The first top-level global event to be conducted after the COVID-19 pandemic by the International Cricket Council, the T20 World Cup 2021 has already provided some more thrills after the absorbing Indian Premier League. The Super 12s will hopefully showcase some brilliance from numerous less-familiar players from around the world, those who could not feature in the IPL. And who can resist the temptation of an upset by a less-fancied group of cricketers? Scotland’s shock win over Bangladesh at Al Amerat does whet the appetite for more.
Here are some cricketers who can excel in the Super 12s.
1. Liam Livingstone
The England batter can whip the ball hard in all directions and single-handedly turn contests around. He possesses a strong bottom hand and can quickly come down hard on the ball to generate leverage. At Trent Bridge, in a T20I against Pakistan in July, he scored 103 off 42 deliveries to nearly hand his team victory, smashing nine sixes and six fours, mainly through cuts and pulls and slogs off spinners.

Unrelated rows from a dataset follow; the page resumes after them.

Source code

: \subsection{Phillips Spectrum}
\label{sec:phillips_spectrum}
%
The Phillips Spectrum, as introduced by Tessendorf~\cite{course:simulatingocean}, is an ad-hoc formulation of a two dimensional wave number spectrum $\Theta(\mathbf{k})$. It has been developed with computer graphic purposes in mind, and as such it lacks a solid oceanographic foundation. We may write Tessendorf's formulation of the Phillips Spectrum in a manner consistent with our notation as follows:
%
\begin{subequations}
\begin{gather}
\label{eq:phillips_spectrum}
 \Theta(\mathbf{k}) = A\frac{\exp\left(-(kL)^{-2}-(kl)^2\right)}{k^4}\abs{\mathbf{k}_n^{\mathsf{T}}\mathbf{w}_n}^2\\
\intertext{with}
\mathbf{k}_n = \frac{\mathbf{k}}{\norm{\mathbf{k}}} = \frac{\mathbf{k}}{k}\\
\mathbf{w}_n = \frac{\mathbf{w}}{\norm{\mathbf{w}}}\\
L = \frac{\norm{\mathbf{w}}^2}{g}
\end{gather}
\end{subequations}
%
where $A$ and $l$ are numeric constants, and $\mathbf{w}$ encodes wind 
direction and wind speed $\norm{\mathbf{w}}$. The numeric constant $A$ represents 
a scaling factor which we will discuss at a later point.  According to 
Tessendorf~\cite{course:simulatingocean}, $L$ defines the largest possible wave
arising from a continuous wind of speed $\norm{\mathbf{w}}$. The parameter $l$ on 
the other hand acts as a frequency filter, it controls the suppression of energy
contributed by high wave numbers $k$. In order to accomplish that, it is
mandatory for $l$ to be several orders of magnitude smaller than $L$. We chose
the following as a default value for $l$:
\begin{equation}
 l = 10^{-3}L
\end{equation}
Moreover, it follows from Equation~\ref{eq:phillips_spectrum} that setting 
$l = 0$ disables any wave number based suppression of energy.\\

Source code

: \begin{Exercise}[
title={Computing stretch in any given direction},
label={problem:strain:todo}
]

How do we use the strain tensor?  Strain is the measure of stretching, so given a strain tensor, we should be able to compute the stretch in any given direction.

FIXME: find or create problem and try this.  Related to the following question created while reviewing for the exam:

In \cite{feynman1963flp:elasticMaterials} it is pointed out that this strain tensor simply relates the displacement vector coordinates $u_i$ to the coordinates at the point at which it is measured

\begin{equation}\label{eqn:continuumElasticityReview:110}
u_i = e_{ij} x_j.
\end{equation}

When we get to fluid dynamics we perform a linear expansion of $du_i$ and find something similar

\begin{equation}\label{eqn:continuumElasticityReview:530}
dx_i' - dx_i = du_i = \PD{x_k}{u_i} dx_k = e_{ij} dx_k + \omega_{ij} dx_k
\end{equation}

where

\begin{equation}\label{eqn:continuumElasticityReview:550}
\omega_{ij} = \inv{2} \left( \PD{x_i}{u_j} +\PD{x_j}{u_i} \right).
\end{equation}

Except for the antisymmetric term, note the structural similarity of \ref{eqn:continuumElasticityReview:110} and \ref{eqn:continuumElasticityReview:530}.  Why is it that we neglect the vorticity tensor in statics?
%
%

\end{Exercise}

Livingstone may have struggled with the bat for Rajasthan Royals in the second leg of the IPL, but he does have runs under his belt this season, having topped the batting charts in the Hundred (348 runs at 58). It seems he does enjoy the ball coming on to the bat, but given the fact that he has had the warm-up in some of the sluggish tracks of the UAE through the IPL, he is sure to try to adjust quickly to tee off again.
2. Dawid Malan
Another England batter who can score quickly, Malan has brute force as well as finesse. He is the top-ranked T20I batter in the latest ICC rankings, and the fastest to 1,000 T20I runs.

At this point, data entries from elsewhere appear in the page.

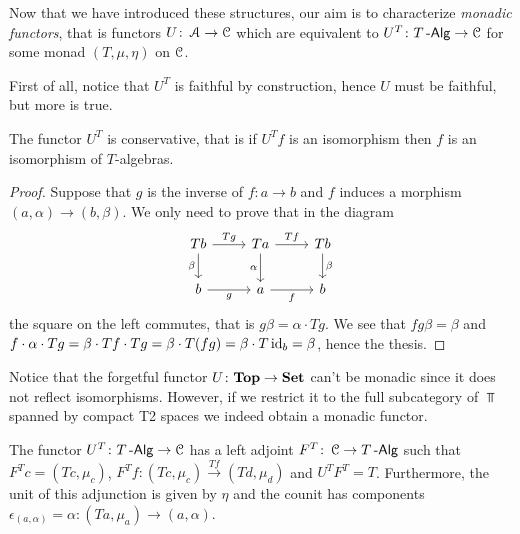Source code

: \documentclass[a4paper,11pt,oneside,openany]{scrbook}
\begin{document}
Now that we have introduced these structures, our aim is to characterize \emph{monadic functors}, that is functors $U\colon\operatorname{\mathcal{A}}\rightarrow\operatorname{\mathcal{C}}$ which are equivalent to $U^T\colon T\operatorname{-\mathsf{Alg}}\rightarrow\operatorname{\mathcal{C}}$ for some monad $(T,\mu,\eta)$ on $\operatorname{\mathcal{C}}$.

First of all, notice that $U^T$ is faithful by construction, hence $U$ must be faithful, but more is true.

\begin{lemma}
	The functor $U^T$ is conservative, that is if $U^Tf$ is an isomorphism then $f$ is an isomorphism of $T$-algebras.
\end{lemma}
\begin{proof}
	Suppose that $g$ is the inverse of $f\colon a\rightarrow b$ and $f$ induces
	a morphism $(a,\alpha)\rightarrow (b,\beta)$. We only need to prove that in
	the diagram
	\[
		\begin{tikzcd}
			Tb\arrow["\beta"']{d}\arrow["Tg"]{r}
			& Ta\arrow["\alpha"']{d}\arrow["Tf"]{r}
			& Tb\arrow["\beta"]{d} \\
			b\arrow["g"']{r}
			& a\arrow["f"']{r}
			& b
		\end{tikzcd}
	\]
	the square on the left commutes, that is $g\beta=\alpha\cdot Tg$.
	We see that $fg\beta=\beta$ and $f\cdot\alpha\cdot Tg=\beta\cdot Tf\cdot
		Tg=\beta\cdot T(fg)=\beta\cdot T\operatorname{id}_b=\beta$, hence the thesis.
\end{proof}
\begin{rmk}
	Notice that the forgetful functor $U\colon{\normalfont\textbf{Top}}\to{\normalfont\textbf{Set}}$ can't be monadic
	since it does not reflect isomorphisms. However, if we restrict it to
	the full subcategory of $\Top$ spanned by compact T2 spaces we indeed
	obtain a monadic functor.
\end{rmk}
\begin{prop}
	The functor $U^T\colon T\operatorname{-\mathsf{Alg}}\rightarrow\operatorname{\mathcal{C}}$ has a left adjoint $F^T\colon\operatorname{\mathcal{C}}\rightarrow T\operatorname{-\mathsf{Alg}}$ such that $F^Tc=(Tc,\mu_{c})$, $F^Tf\colon(Tc,\mu_{c})\xrightarrow{Tf} (Td,\mu_{d})$ and $U^TF^T=T$. Furthermore, the unit of this adjunction is given by $\eta$ and the counit has components $\epsilon_{(a,\alpha)}=\alpha\colon(Ta,\mu_a)\to(a,\alpha)$.
\end{prop}
\end{document}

Malan didn’t play the second leg of the IPL, but he did play the Hundred, scoring 214 runs to be fifth among the leading run-getters in the competition. He showed his versatility as a batter when within five days of having played his ninth 100-ball contest, he was defending solidly and quietly accumulating runs in a Test match against India at Leeds. He watched the ball closely and made good use of the late cut or the dab through third man.
Malan uses the late cut well in limited-overs matches as well, and when needed, can play unorthodox shots such as the ramp shot. All in all, he is likely to be a thorn in the opposition’s flesh at the T20 World Cup.
3. Babar Azam
The Pakistan captain has often been compared to Virat Kohli and for a reason. Babar is known to have scored runs against some of the best bowling attacks, and in some of the most challenging conditions. Moreover, like Kohli, he is a prolific run-getter in all formats. He sits second among batters in the ICC rankings for T20Is, ahead of Kohli at No. 4, and is second to Kohli in the list of players with the most player-of-the-series awards in T20s (Kohli 7, Babar 5).

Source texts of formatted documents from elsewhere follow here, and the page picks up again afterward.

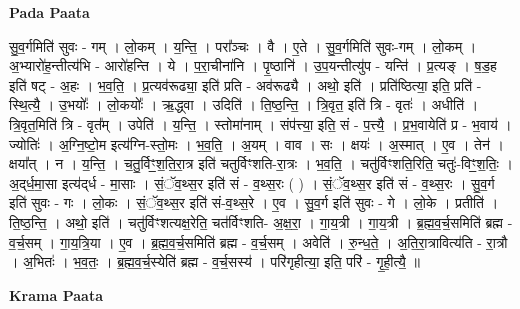 \documentclass[17pt]{extarticle}
\begin{document}
\textbf{Pada Paata} \newline

सु॒व॒र्गमिति॑ सुवः - गम् । लो॒कम् । य॒न्ति॒ । परा᳚ञ्चः । वै । ए॒ते । सु॒व॒र्गमिति॑ सुवः-गम् । लो॒कम् । अ॒भ्यारो॑ह॒न्तीत्य॑भि - आरो॑हन्ति । ये । प॒रा॒चीना॑नि । पृ॒ष्ठानि॑ । उ॒प॒यन्तीत्यु॑प - यन्ति॑ । प्र॒त्यङ् । ष॒ड॒ह इति॑ षट् - अ॒हः । भ॒व॒ति॒ । प्र॒त्यव॑रूढ्या॒ इति॑ प्रति - अव॑रूढ्यै । अथो॒ इति॑ । प्रति॑ष्ठित्या॒ इति॒ प्रति॑ - स्थि॒त्यै॒ । उ॒भयोः᳚ । लो॒कयोः᳚ । ऋ॒द्ध्वा । उदिति॑ । ति॒ष्ठ॒न्ति॒ । त्रि॒वृत॒ इति॑ त्रि - वृतः॑ । अधीति॑ । त्रि॒वृत॒मिति॑ त्रि - वृत᳚म् । उपेति॑ । य॒न्ति॒ । स्तोमा॑नाम् । संप॑त्त्या॒ इति॒ सं - प॒त्त्यै॒ । प्र॒भ॒वायेति॑ प्र - भ॒वाय॑ । ज्योतिः॑ । अ॒ग्नि॒ष्टो॒म इत्य॑ग्नि-स्तो॒मः । भ॒व॒ति॒ । अ॒यम् । वाव । सः । क्षयः॑ । अ॒स्मात् । ए॒व । तेन॑ । क्षया᳚त् । न । य॒न्ति॒ । च॒तु॒र्विꣳ॒॒श॒ति॒रा॒त्र इति॑ चतुर्विꣳशति-रा॒त्रः । भ॒व॒ति॒ । चतु॑र्विꣳशति॒रिति॒ चतुः॑-विꣳ॒॒श॒तिः॒ । अ॒द्‌र्ध॒मा॒सा इत्य॑द्‌र्ध - मा॒साः । सं॒ॅव॒थ्स॒र इति॑ सं - व॒थ्स॒रः ( ) । सं॒ॅव॒थ्स॒र इति॑ सं - व॒थ्स॒रः । सु॒व॒र्ग इति॑ सुवः - गः । लो॒कः । सं॒ॅव॒थ्स॒र इति॑ सं-व॒थ्स॒रे । ए॒व । सु॒व॒र्ग इति॑ सुवः - गे । लो॒के । प्रतीति॑ । ति॒ष्ठ॒न्ति॒ । अथो॒ इति॑ । चतु॑र्विꣳशत्यक्ष॒रेति॒ चत॑र्विꣳशति- अ॒क्ष॒रा॒ । गा॒य॒त्री । गा॒य॒त्री । ब्र॒ह्म॒व॒र्च॒समिति॑ ब्रह्म - व॒र्च॒सम् । गा॒य॒त्रि॒या । ए॒व । ब्र॒ह्म॒व॒र्च॒समिति॑ ब्रह्म - व॒र्च॒सम् । अवेति॑ । रु॒न्ध॒ते॒ । अ॒ति॒रा॒त्रावित्य॑ति - रा॒त्रौ । अ॒भितः॑ । भ॒व॒तः॒ । ब्र॒ह्म॒व॒र्च॒स्येति॑ ब्रह्म - व॒र्च॒सस्य॑ । परि॑गृहीत्या॒ इति॒ परि॑ - गृ॒ही॒त्यै॒ ॥  \newline


\textbf{Krama Paata} \newline
\end{document}
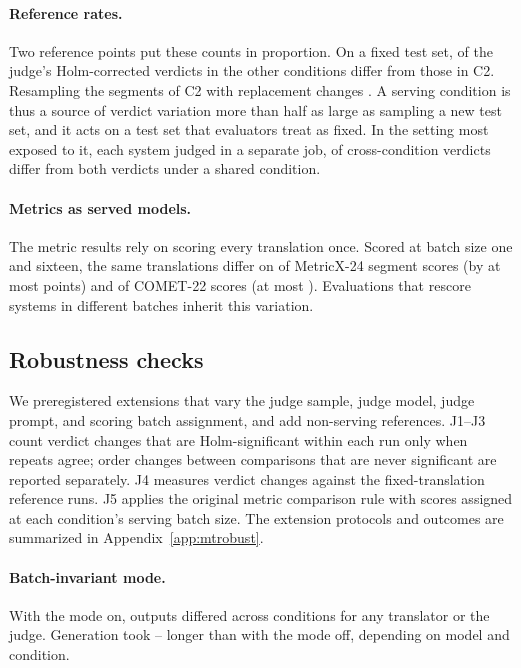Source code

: \paragraph{Reference rates.} Two reference points put these counts in proportion. On a fixed test set, \XServRate{} of the judge's Holm-corrected verdicts in the other conditions differ from those in C2. Resampling the segments of C2 with replacement changes \XBootRate{}. A serving condition is thus a source of verdict variation more than half as large as sampling a new test set, and it acts on a test set that evaluators treat as fixed. In the setting most exposed to it, each system judged in a separate job, \XCrossDiffer{} of \XCrossN{} cross-condition verdicts differ from both verdicts under a shared condition.

\paragraph{Metrics as served models.} The metric results rely on scoring every translation once. Scored at batch size one and sixteen, the same translations differ on \MtvSideMxShare{} of MetricX-24 segment scores (by at most \MtvSideMxMax{} points) and \MtvSideCometShare{} of COMET-22 scores (at most \MtvSideCometMax{}). Evaluations that rescore systems in different batches inherit this variation.

\subsection{Robustness checks}
We preregistered extensions that vary the judge sample, judge model, judge prompt, and scoring batch assignment, and add non-serving references. J1--J3 count verdict changes that are Holm-significant within each run only when repeats agree; order changes between comparisons that are never significant are reported separately. J4 measures verdict changes against the fixed-translation reference runs. J5 applies the original metric comparison rule with scores assigned at each condition's serving batch size. The extension protocols and outcomes are summarized in Appendix~\ref{app:mtrobust}.

\paragraph{Batch-invariant mode.} With the mode on, \MtvBiDiffer{} outputs differed across conditions for any translator or the judge. Generation took \MtvTimeMin{}--\MtvTimeMax{} longer than with the mode off, depending on model and condition.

Babar is coming into the T20 World Cup on the back of some excellent performances in the National T20 Cup, a domestic competition. Playing for Central Punjab, he scored 286 runs at 7.50 and a strike-rate of 143. He scored an unbeaten century, too.
Like Kohli, he will be Pakistan’s talisman in the T20 World Cup. Consistent performances with the bat can inspire the rest of his team to excel as well. Given how the team conjured a surprise in the 2017 Champions Trophy, a second T20 World Cup title for Pakistan in 2021 is a realistic possibility.
4. Glenn Maxwell
The 33-year-old Glenn Maxwell hit a purple patch in the second leg of the IPL, finishing with 513 runs in the tournament, scored at a strike-rate of 144.10. He scored half-centuries in four of his last six matches, becoming the lynchpin of Royal Challengers Bangalore’s bid for its maiden title which ended with a defeat in the Eliminator. Maxwell has shown he can score on sluggish tracks as well as hard ones.
Australia will surely look up to him to continue to shine in the UAE as it comes off three series defeats this year – in New Zealand (3-2), in the West Indies (4-1) and in Bangladesh (4-1). Maxwell opted out of the tours of the Caribbean and Bangladesh, and in New Zealand scored a solitary half-century in five matches.
All that will hardly matter, though, as he looks to continue to plunder the bowling in the same venues as in the IPL. He recently indicated that the fact that he was given a consistent batting spot (No. 4) aided his run-scoring form, and he will hope that he is given the same spot when he plays for the national team.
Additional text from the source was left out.